Mini Mutts
BIRMINGHAM, Ala. (WBRC) - Lindanne Phillips has always loved art. She’s also an innovator, an entrepreneur, and a retired teacher. But when her husband Mike wanted to learn pottery, something went wrong. Or did it? It actually turned into her signature series called Mini Mutts, “When your honey is trying to learn how to do pottery because you want him to be with you in your studio because it’s a lonely, lonely business by yourself, I cut this off accidentally. I thought, oh my God I’m in the doghouse. It was like eureka. I’m going to put a dog on that. And I love dogs and, of course, cutting that bowl and putting a dog on it just opened everything.”
You know what they say about life giving you lemons. You make lemonade and this mistake turned into a series called Mini Mutts.
Lindanne continues, “So, every time Mike made a boo-boo, I put a dog on it and then my little miniature Pincher passed away and I said I’m going to make a cremation urn for her, and I did. She’s sitting over with the dog in it on top of the shelves. People started seeing them and I started, and I started doing commissions and I do a lot of cremation pottery.”
When she isn’t putting pups on pots, she’s painting pooches, “I’ll paint dogs and then I’ll come and sculpture them. The attachment I have is lifelong. I mean I always had a dog and they always slept with me. When the accident happened with the little dog on the side of the pot the thoughts of childhood came to me because my grandfather had coon dogs and hunting dogs and rabbit dogs, which are beagles and I started hearing those little guys in my head, so I said I’m going to just start sculpting those.”
Lindanne’s work has found an audience at art shows everywhere, “Their eyes light up and they’re smiling and they’re reminiscing in my booth, and I’ll tell them you can touch them. They don’t bite.”
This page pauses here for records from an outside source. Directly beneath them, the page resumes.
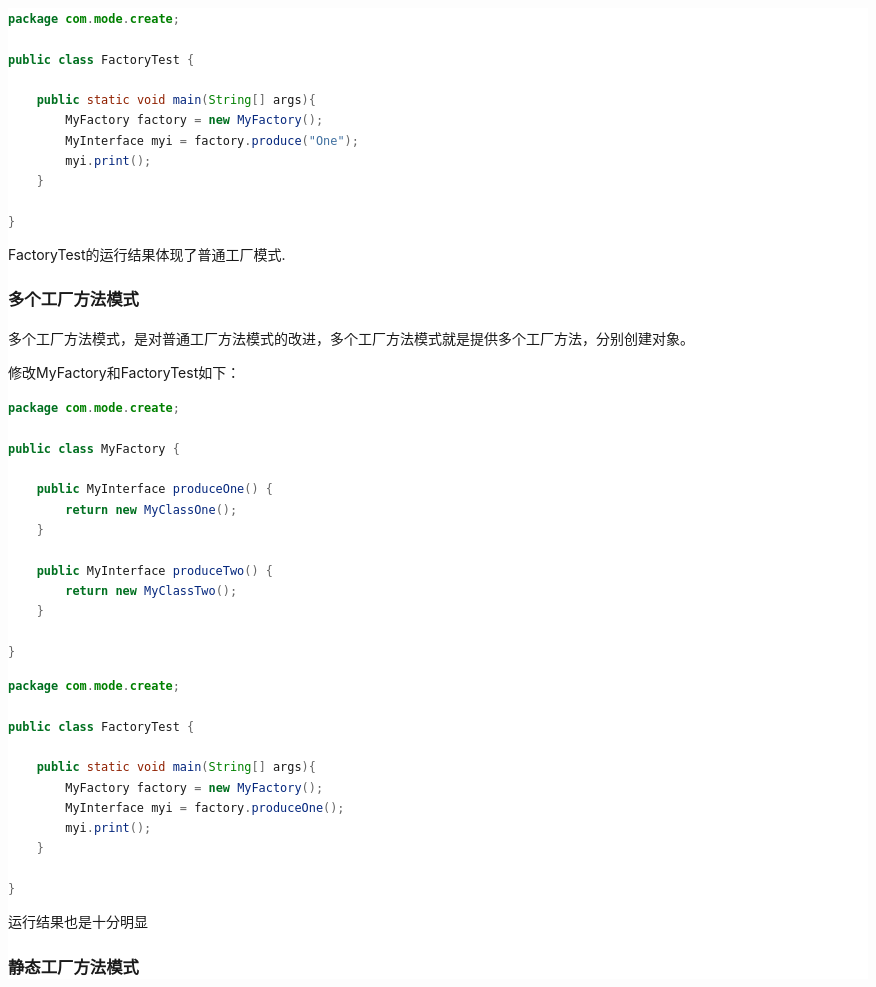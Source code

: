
 ```Java
package com.mode.create;
 
public class FactoryTest {
 
    public static void main(String[] args){
        MyFactory factory = new MyFactory();  
        MyInterface myi = factory.produce("One");  
        myi.print();
    }
 
}
```

FactoryTest的运行结果体现了普通工厂模式.

### 多个工厂方法模式

多个工厂方法模式，是对普通工厂方法模式的改进，多个工厂方法模式就是提供多个工厂方法，分别创建对象。

修改MyFactory和FactoryTest如下：

```Java
package com.mode.create;
 
public class MyFactory {
 
    public MyInterface produceOne() {
        return new MyClassOne();
    }
 
    public MyInterface produceTwo() {
        return new MyClassTwo();
    }
 
}
```

```Java
package com.mode.create;
 
public class FactoryTest {
 
    public static void main(String[] args){
        MyFactory factory = new MyFactory();  
        MyInterface myi = factory.produceOne();
        myi.print();
    }
 
}
```
运行结果也是十分明显

### 静态工厂方法模式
But they do speak, “And they can talk to you by the look on their face and the way they cuddle you. They can tell you what they want. I mean you just have to learn and listen to those little guys. They really talk to you. I come down here and relax and enjoy and talk to my clay and my clay turns out to be a sculpture. That’s what I want to do, and I’ll continue doing it until the day I die. I had a sweet friend that said, ‘You can’t sculpt anything without a dog.’ I said it’s not complete unless I have a dog on it!”